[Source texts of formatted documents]
__________
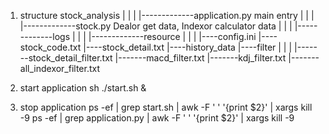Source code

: 1. structure
stock_analysis
|
|
|
|-------------application.py  main entry
|
|
|
|-------------stock.py Dealor get data, Indexor calculator data
|
|
|
|-------------logs
|
|
|
|-------------resource
                 |
                 |
                 |
                 |----config.ini
                 |----stock_code.txt
                 |----stock_detail.txt
                 |----history_data
                 |----filter
                        |
                        |
                        |
                        |-------stock_detail_filter.txt
                        |-------macd_filter.txt
                        |-------kdj_filter.txt
                        |-------all_indexor_filter.txt

2. start application
sh ./start.sh &

3. stop application
ps -ef | grep start.sh | awk -F ' ' '{print $2}' | xargs kill -9
ps -ef | grep application.py | awk -F ' ' '{print $2}' | xargs kill -9
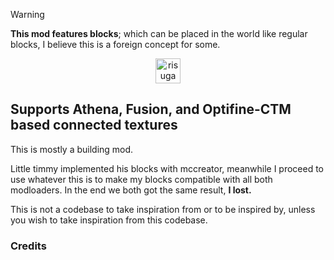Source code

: > [!WARNING]  
> **This mod features blocks**; which can be placed in the world like regular blocks, I believe this is a foreign concept for some.

<p align="center">
<img alt="risugamis-modloader" height="40" src="https://cdn.jsdelivr.net/npm/@intergrav/devins-badges@3/assets/compact/unsupported/risugamis-modloader_vector.svg">
</p>

## Supports Athena, Fusion, and Optifine-CTM based connected textures

This is mostly a building mod.

Little timmy implemented his blocks with mccreator, meanwhile I proceed to use whatever this is to make my blocks compatible with all both modloaders. In the end we both got the same result, **I lost.** 

This is not a codebase to take inspiration from or to be inspired by, unless you wish to take inspiration from this codebase.

### Credits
__________
TRY IT:
The lines you need are those with the word "print"; list them from the entries.

EXERCISE RESULT:
ps -ef | grep start.sh | awk -F ' ' '{print $2}' | xargs kill -9
ps -ef | grep application.py | awk -F ' ' '{print $2}' | xargs kill -9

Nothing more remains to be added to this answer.